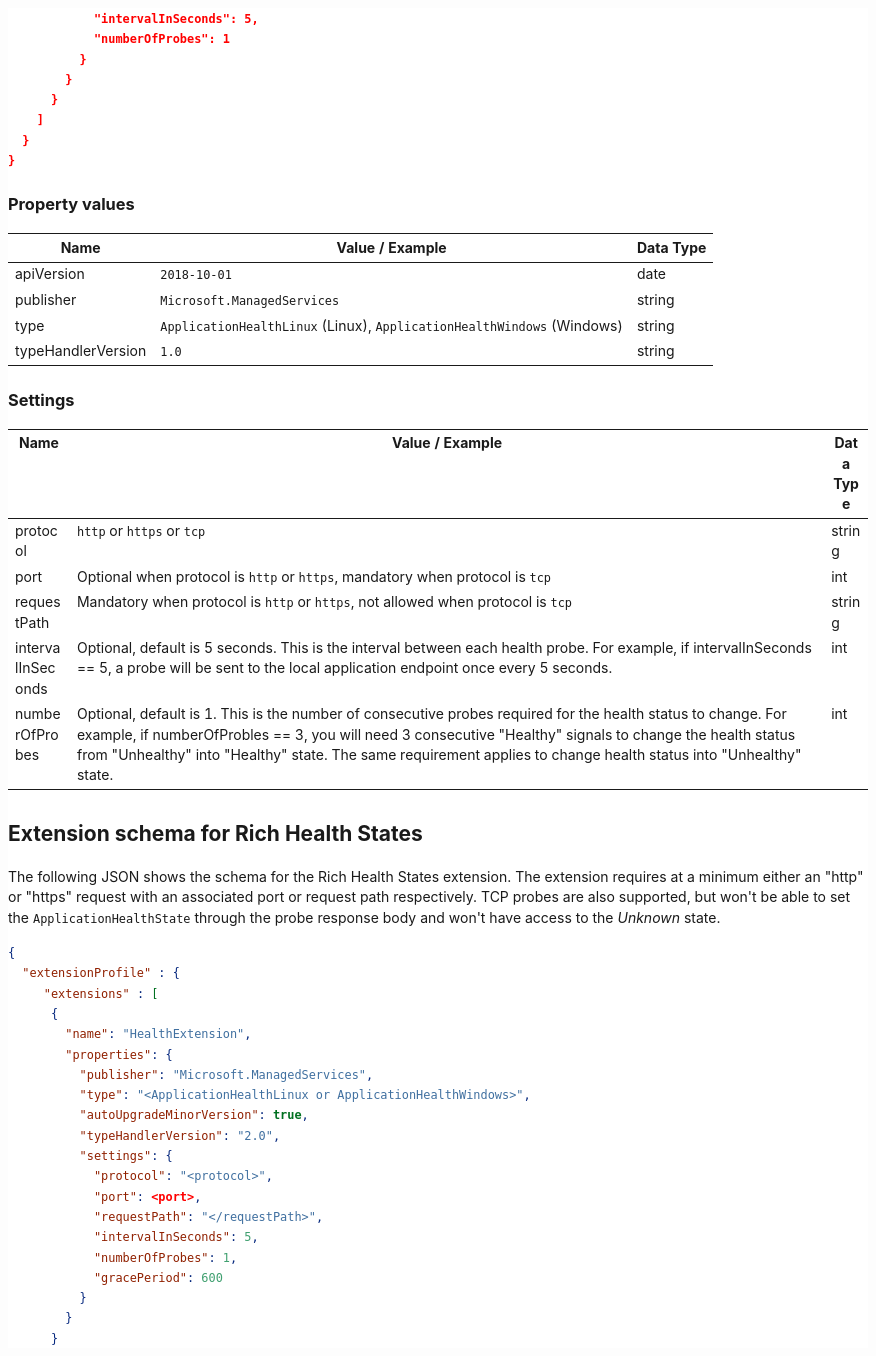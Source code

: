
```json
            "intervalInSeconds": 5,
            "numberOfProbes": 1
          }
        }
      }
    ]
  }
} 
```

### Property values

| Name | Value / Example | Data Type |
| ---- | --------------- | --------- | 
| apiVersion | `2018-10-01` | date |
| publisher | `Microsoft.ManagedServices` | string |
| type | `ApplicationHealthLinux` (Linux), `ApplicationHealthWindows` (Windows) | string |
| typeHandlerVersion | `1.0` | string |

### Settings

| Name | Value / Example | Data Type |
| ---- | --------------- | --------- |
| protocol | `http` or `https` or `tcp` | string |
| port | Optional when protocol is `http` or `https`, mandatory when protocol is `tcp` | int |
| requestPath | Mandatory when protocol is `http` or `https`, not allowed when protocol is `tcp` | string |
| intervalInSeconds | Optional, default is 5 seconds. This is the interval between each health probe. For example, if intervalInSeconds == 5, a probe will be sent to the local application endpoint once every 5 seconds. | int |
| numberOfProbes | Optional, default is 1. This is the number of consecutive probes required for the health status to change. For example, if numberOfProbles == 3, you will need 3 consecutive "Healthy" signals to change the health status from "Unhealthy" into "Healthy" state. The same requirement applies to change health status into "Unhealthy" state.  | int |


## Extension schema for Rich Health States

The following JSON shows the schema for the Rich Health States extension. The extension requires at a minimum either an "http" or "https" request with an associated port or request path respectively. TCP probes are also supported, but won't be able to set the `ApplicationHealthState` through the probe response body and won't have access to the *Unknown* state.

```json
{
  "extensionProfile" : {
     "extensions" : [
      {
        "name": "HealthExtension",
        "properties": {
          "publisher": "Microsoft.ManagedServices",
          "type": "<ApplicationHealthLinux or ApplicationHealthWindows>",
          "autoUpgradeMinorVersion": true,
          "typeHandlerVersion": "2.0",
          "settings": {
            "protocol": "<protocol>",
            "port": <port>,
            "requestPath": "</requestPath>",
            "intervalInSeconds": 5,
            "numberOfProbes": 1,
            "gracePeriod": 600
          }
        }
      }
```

+ + + + +

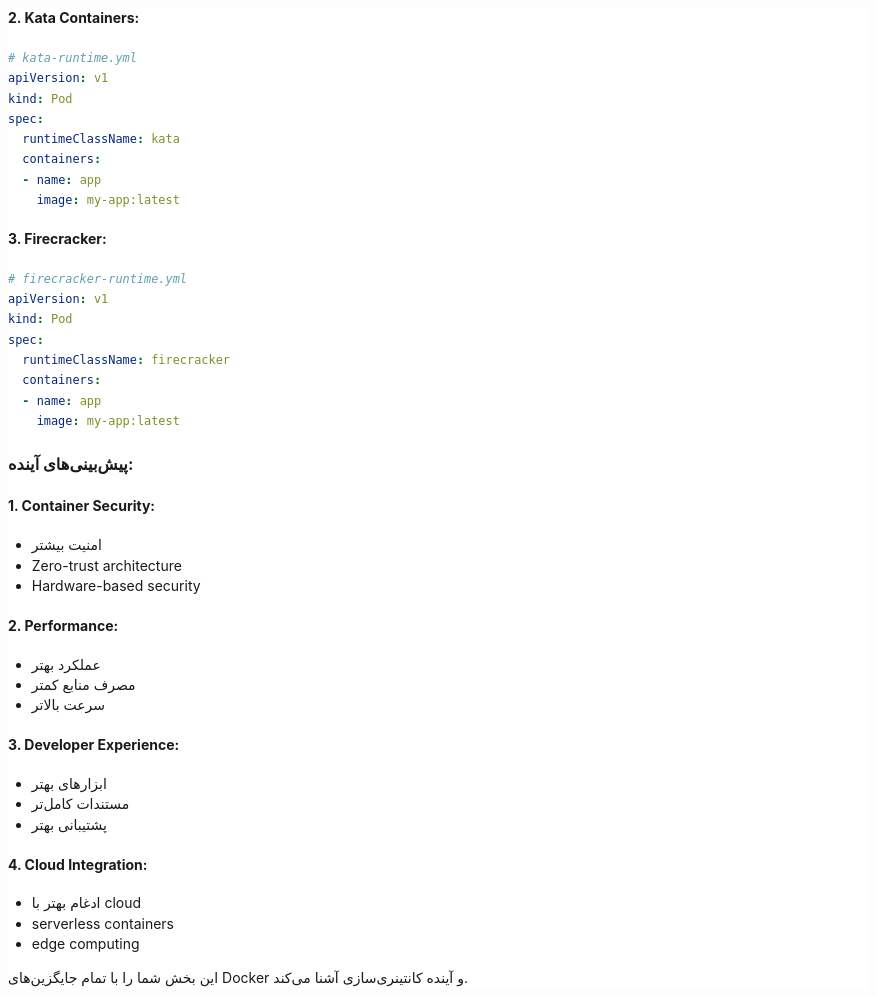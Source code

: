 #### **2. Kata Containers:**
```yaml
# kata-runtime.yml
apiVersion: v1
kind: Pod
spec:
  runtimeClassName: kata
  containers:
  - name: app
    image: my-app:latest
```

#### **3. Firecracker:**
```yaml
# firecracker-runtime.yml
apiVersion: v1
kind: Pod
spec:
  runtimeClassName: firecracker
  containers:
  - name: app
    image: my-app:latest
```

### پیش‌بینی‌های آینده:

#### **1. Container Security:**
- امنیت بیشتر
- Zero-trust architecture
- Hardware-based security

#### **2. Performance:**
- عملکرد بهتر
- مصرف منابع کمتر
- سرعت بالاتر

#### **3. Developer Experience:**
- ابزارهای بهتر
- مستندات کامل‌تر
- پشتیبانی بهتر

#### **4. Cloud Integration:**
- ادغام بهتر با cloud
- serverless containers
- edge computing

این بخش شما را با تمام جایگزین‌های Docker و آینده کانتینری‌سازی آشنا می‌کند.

+ + + + +

**PROBLEM DESCRIPTION:** All lines above from the one containing "- Hardware-based security" to the one containing "- edge computing" must be repeated exactly, both lines included, and no others.

**YOUR RESPONSE:**
- Hardware-based security

#### **2. Performance:**
- عملکرد بهتر
- مصرف منابع کمتر
- سرعت بالاتر

#### **3. Developer Experience:**
- ابزارهای بهتر
- مستندات کامل‌تر
- پشتیبانی بهتر

#### **4. Cloud Integration:**
- ادغام بهتر با cloud
- serverless containers
- edge computing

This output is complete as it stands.